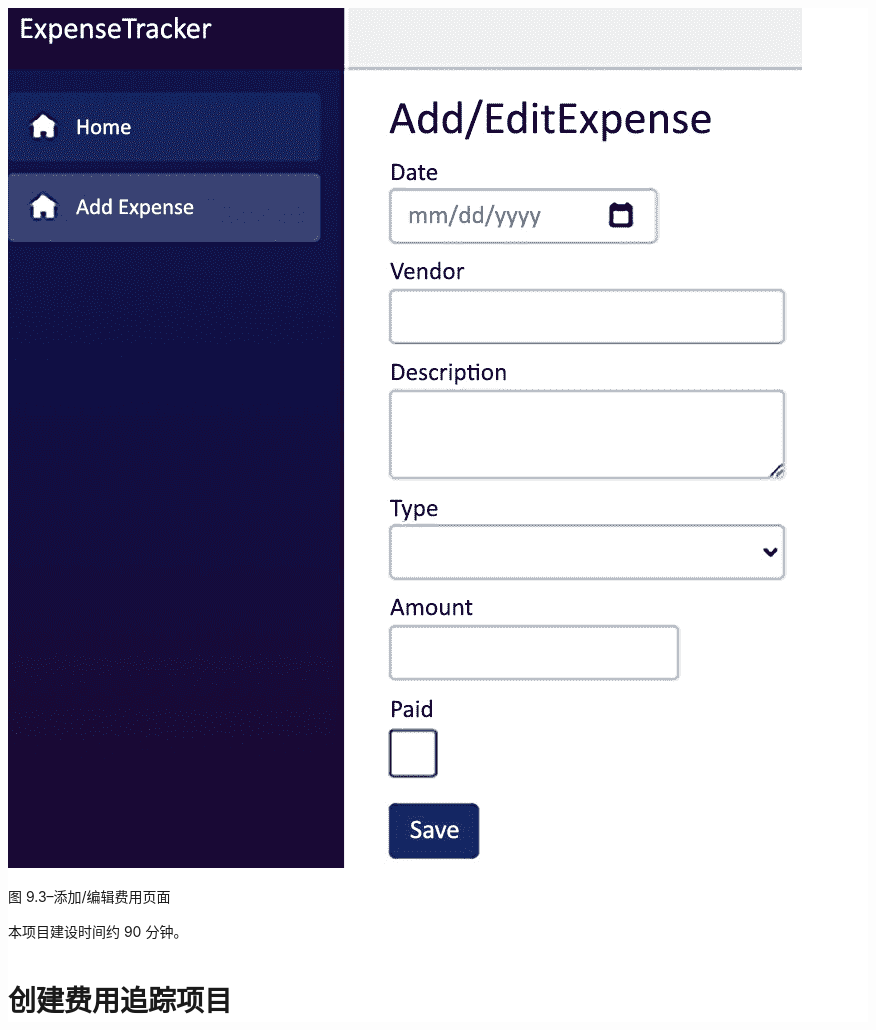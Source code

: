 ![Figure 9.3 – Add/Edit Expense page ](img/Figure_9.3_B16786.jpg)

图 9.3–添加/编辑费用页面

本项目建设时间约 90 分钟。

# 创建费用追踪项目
....
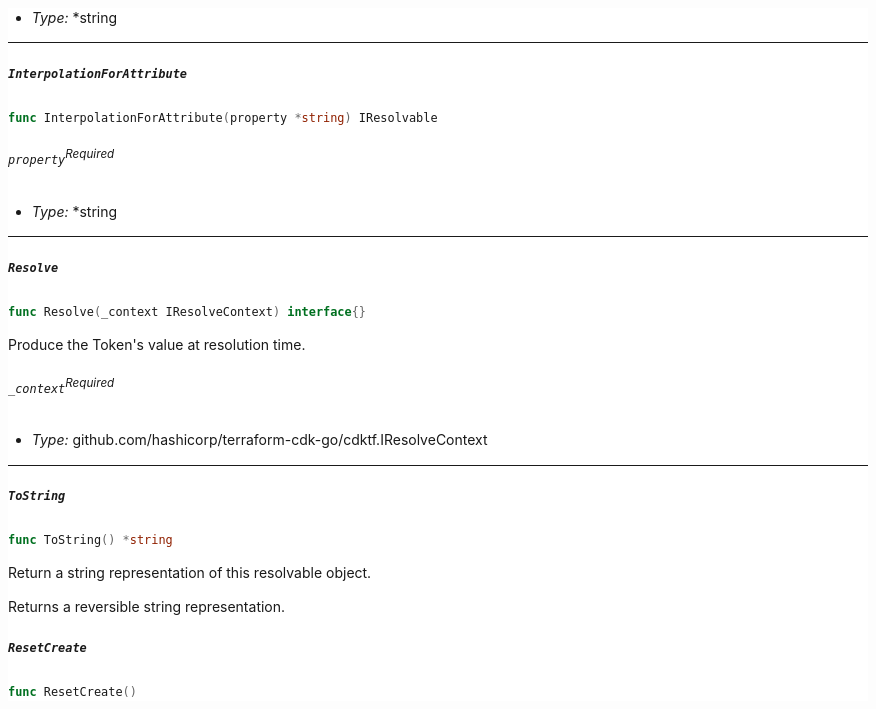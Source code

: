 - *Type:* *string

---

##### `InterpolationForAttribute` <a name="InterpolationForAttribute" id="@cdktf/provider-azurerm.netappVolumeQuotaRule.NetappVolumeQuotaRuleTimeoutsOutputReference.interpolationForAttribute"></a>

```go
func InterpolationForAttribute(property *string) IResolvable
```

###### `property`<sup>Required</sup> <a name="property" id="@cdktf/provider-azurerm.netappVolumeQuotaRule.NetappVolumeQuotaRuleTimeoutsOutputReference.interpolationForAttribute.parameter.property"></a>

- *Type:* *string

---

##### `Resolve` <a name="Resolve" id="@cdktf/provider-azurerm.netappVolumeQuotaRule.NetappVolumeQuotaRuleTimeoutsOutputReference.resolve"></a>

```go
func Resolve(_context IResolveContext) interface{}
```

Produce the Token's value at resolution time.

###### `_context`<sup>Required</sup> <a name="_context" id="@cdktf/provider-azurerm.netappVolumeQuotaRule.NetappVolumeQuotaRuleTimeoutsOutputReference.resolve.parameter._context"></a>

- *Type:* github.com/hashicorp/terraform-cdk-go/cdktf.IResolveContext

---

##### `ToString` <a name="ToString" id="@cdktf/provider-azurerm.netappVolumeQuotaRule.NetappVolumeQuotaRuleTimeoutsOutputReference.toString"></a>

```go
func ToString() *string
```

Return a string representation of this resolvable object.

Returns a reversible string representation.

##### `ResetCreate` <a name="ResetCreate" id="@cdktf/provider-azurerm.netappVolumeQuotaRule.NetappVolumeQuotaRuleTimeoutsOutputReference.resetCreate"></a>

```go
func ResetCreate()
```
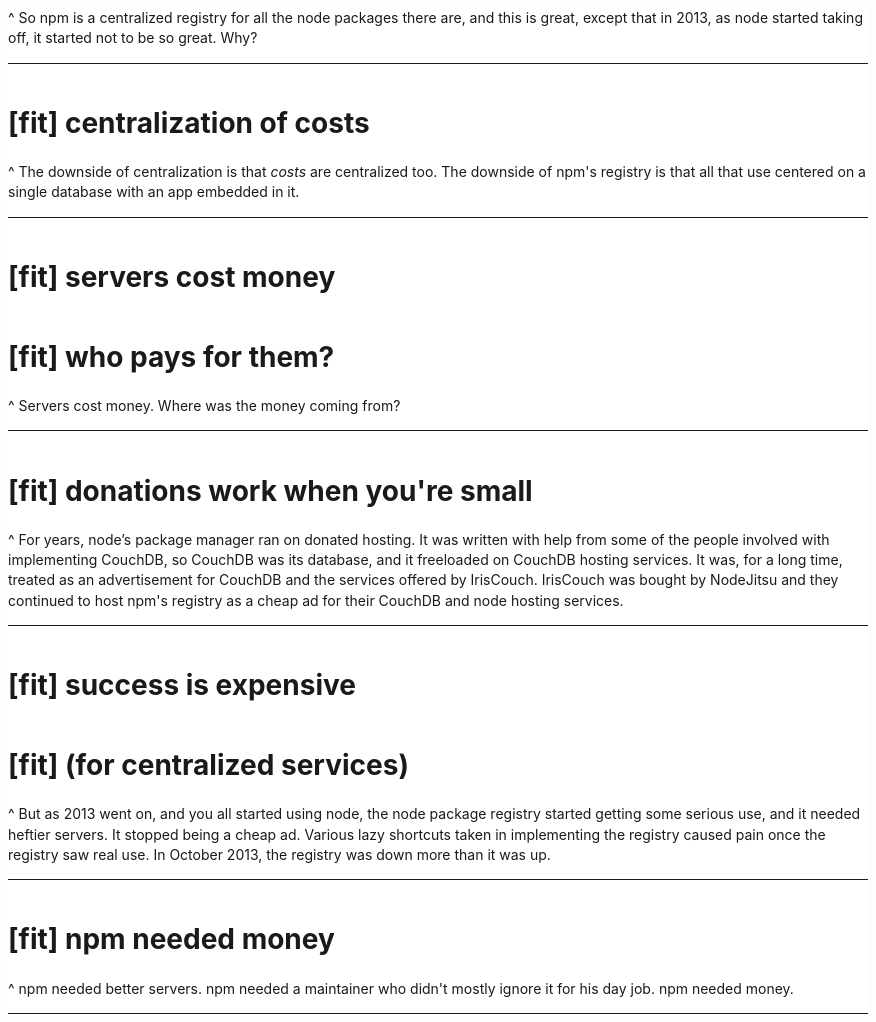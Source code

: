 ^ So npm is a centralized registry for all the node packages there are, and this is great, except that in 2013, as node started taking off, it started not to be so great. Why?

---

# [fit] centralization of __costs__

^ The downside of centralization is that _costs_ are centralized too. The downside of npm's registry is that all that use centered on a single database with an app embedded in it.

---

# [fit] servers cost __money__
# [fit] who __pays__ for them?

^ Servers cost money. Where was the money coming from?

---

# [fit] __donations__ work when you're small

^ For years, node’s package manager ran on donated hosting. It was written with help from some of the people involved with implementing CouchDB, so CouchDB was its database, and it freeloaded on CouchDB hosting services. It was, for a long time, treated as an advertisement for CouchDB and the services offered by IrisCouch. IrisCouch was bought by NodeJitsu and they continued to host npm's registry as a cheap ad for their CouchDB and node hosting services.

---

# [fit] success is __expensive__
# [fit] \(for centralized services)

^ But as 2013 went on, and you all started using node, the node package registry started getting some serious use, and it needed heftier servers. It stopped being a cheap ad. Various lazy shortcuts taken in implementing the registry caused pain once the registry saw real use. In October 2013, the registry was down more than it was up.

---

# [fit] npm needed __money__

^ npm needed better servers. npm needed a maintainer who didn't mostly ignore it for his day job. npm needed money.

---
....
__REQUIRED ACTION__. Throughout the material above, find lines holding the word "centralized", then copy them.

__ANSWER AREA__.
: ^ So npm is a centralized registry for all the node packages there are, and this is great, except that in 2013, as node started taking off, it started not to be so great. Why?
^ The downside of centralization is that _costs_ are centralized too. The downside of npm's registry is that all that use centered on a single database with an app embedded in it.
# [fit] \(for centralized services)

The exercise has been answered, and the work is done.